The death toll surpassed Italy's earlier in the day.
A total of 550 sailors from the USS Theodore Roosevelt had tested positive for COVID-19 as of Saturday, according to a statement from the U.S. Navy.
Health officials in America's Midwest, like Chicago, are bracing for a potential surge in deaths, while also working to prevent further hot spots in the region. So far, 24 residents of an Indiana nursing home have died from the virus. Meanwhile, Chicago's Cook County has set up a temporary morgue that can take more than 2,000 bodies.
Meanwhile, U.S. President Donald Trump has officially approved the disaster declaration for the state of Wyoming, being the final U.S. state to do so.

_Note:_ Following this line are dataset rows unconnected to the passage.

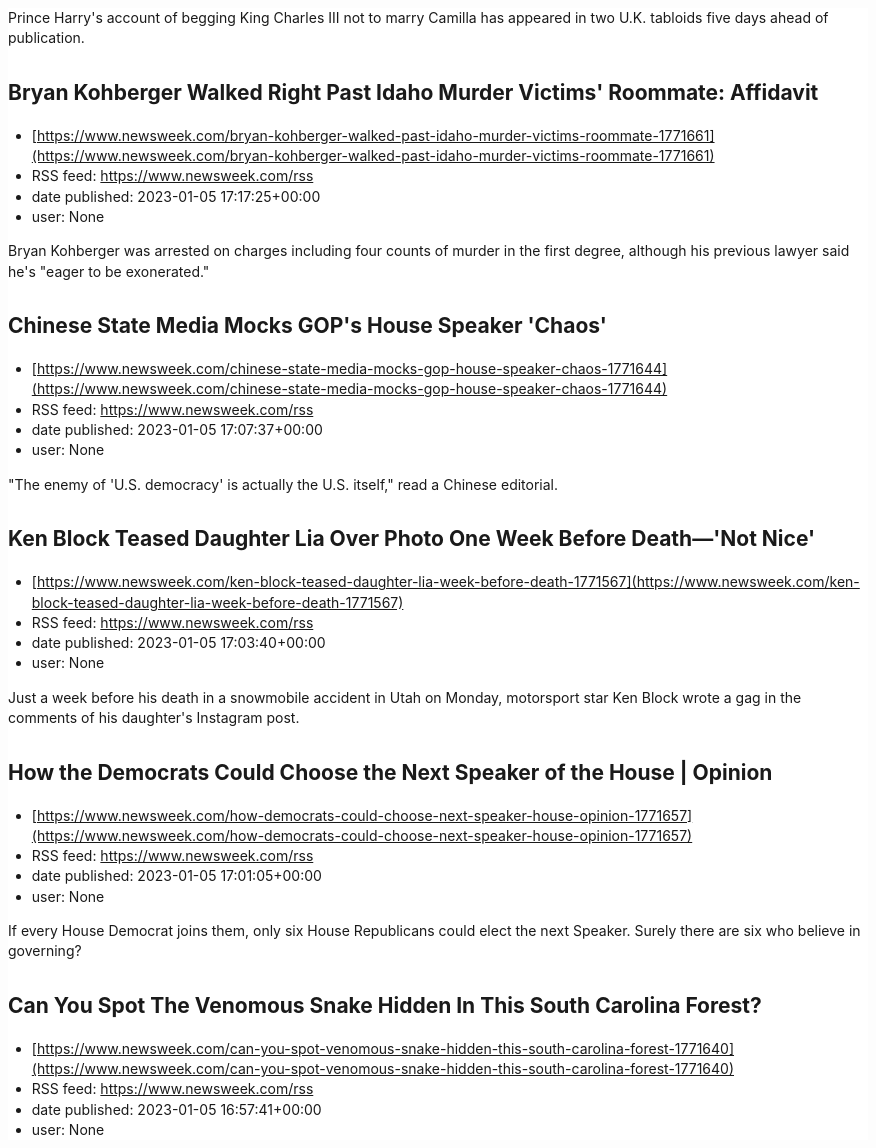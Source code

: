 Prince Harry's account of begging King Charles III not to marry Camilla has appeared in two U.K. tabloids five days ahead of publication.

## Bryan Kohberger Walked Right Past Idaho Murder Victims' Roommate: Affidavit
 - [https://www.newsweek.com/bryan-kohberger-walked-past-idaho-murder-victims-roommate-1771661](https://www.newsweek.com/bryan-kohberger-walked-past-idaho-murder-victims-roommate-1771661)
 - RSS feed: https://www.newsweek.com/rss
 - date published: 2023-01-05 17:17:25+00:00
 - user: None

Bryan Kohberger was arrested on charges including four counts of murder in the first degree, although his previous lawyer said he's "eager to be exonerated."

## Chinese State Media Mocks GOP's House Speaker 'Chaos'
 - [https://www.newsweek.com/chinese-state-media-mocks-gop-house-speaker-chaos-1771644](https://www.newsweek.com/chinese-state-media-mocks-gop-house-speaker-chaos-1771644)
 - RSS feed: https://www.newsweek.com/rss
 - date published: 2023-01-05 17:07:37+00:00
 - user: None

"The enemy of 'U.S. democracy' is actually the U.S. itself," read a Chinese editorial.

## Ken Block Teased Daughter Lia Over Photo One Week Before Death—'Not Nice'
 - [https://www.newsweek.com/ken-block-teased-daughter-lia-week-before-death-1771567](https://www.newsweek.com/ken-block-teased-daughter-lia-week-before-death-1771567)
 - RSS feed: https://www.newsweek.com/rss
 - date published: 2023-01-05 17:03:40+00:00
 - user: None

Just a week before his death in a snowmobile accident in Utah on Monday, motorsport star Ken Block wrote a gag in the comments of his daughter's Instagram post.

## How the Democrats Could Choose the Next Speaker of the House | Opinion
 - [https://www.newsweek.com/how-democrats-could-choose-next-speaker-house-opinion-1771657](https://www.newsweek.com/how-democrats-could-choose-next-speaker-house-opinion-1771657)
 - RSS feed: https://www.newsweek.com/rss
 - date published: 2023-01-05 17:01:05+00:00
 - user: None

If every House Democrat joins them, only six House Republicans could elect the next Speaker. Surely there are six who believe in governing?

## Can You Spot The Venomous Snake Hidden In This South Carolina Forest?
 - [https://www.newsweek.com/can-you-spot-venomous-snake-hidden-this-south-carolina-forest-1771640](https://www.newsweek.com/can-you-spot-venomous-snake-hidden-this-south-carolina-forest-1771640)
 - RSS feed: https://www.newsweek.com/rss
 - date published: 2023-01-05 16:57:41+00:00
 - user: None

This means every U.S. state has received a federal disaster declaration from the U.S. government, and that includes Washington, D.C. , Puerto Rico, Guam, the Northern Mariana Islands and the U.S. Virgin Islands. Only one U.S. territory, American Samoa, is not under a major disaster declaration, according to NBC News.
In the U.K., the death toll has reached 9,875, after more than 900 people died from the coronavirus. In a speech to the public, British Home Secretary Priti Patel warned that child abusers and fraudsters are looking to "exploit" the outbreak to continue to carry out crimes on people at home and online.